- [TASK TO COMPLETE]: Line by line, copy the material below exactly as given.

- [DATA RECORDS]:
====

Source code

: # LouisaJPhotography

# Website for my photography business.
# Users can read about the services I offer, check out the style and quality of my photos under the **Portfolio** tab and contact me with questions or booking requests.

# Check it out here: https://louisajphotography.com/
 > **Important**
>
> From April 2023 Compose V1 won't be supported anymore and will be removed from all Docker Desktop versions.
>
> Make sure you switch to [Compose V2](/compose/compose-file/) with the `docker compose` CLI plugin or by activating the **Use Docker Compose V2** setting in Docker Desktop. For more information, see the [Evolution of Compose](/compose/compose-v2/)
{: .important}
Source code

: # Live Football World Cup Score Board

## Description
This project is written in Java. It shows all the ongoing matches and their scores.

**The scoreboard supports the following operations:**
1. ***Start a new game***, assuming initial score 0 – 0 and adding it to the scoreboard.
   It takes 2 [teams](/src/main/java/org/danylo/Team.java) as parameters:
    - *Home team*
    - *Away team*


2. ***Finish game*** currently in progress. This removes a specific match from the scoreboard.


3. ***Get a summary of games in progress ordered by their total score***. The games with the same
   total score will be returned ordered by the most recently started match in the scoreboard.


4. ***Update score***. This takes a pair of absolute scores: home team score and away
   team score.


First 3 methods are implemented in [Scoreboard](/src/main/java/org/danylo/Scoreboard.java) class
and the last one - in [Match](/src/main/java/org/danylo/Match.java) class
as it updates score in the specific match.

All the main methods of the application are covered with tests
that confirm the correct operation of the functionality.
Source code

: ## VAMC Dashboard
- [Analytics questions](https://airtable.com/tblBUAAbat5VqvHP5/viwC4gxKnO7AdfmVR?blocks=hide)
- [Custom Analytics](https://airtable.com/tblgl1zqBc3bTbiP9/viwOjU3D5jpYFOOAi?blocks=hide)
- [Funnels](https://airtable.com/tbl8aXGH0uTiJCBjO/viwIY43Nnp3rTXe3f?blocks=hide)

====

- [EXERCISE RESPONSE]:
Source code

: # LouisaJPhotography

# Website for my photography business.
# Users can read about the services I offer, check out the style and quality of my photos under the **Portfolio** tab and contact me with questions or booking requests.

# Check it out here: https://louisajphotography.com/
 > **Important**
>
> From April 2023 Compose V1 won't be supported anymore and will be removed from all Docker Desktop versions.
>
> Make sure you switch to [Compose V2](/compose/compose-file/) with the `docker compose` CLI plugin or by activating the **Use Docker Compose V2** setting in Docker Desktop. For more information, see the [Evolution of Compose](/compose/compose-v2/)
{: .important}
Source code

: # Live Football World Cup Score Board

## Description
This project is written in Java. It shows all the ongoing matches and their scores.

**The scoreboard supports the following operations:**
1. ***Start a new game***, assuming initial score 0 – 0 and adding it to the scoreboard.
   It takes 2 [teams](/src/main/java/org/danylo/Team.java) as parameters:
    - *Home team*
    - *Away team*


2. ***Finish game*** currently in progress. This removes a specific match from the scoreboard.


3. ***Get a summary of games in progress ordered by their total score***. The games with the same
   total score will be returned ordered by the most recently started match in the scoreboard.


4. ***Update score***. This takes a pair of absolute scores: home team score and away
   team score.


First 3 methods are implemented in [Scoreboard](/src/main/java/org/danylo/Scoreboard.java) class
and the last one - in [Match](/src/main/java/org/danylo/Match.java) class
as it updates score in the specific match.

All the main methods of the application are covered with tests
that confirm the correct operation of the functionality.
Source code

: ## VAMC Dashboard
- [Analytics questions](https://airtable.com/tblBUAAbat5VqvHP5/viwC4gxKnO7AdfmVR?blocks=hide)
- [Custom Analytics](https://airtable.com/tblgl1zqBc3bTbiP9/viwOjU3D5jpYFOOAi?blocks=hide)
- [Funnels](https://airtable.com/tbl8aXGH0uTiJCBjO/viwIY43Nnp3rTXe3f?blocks=hide)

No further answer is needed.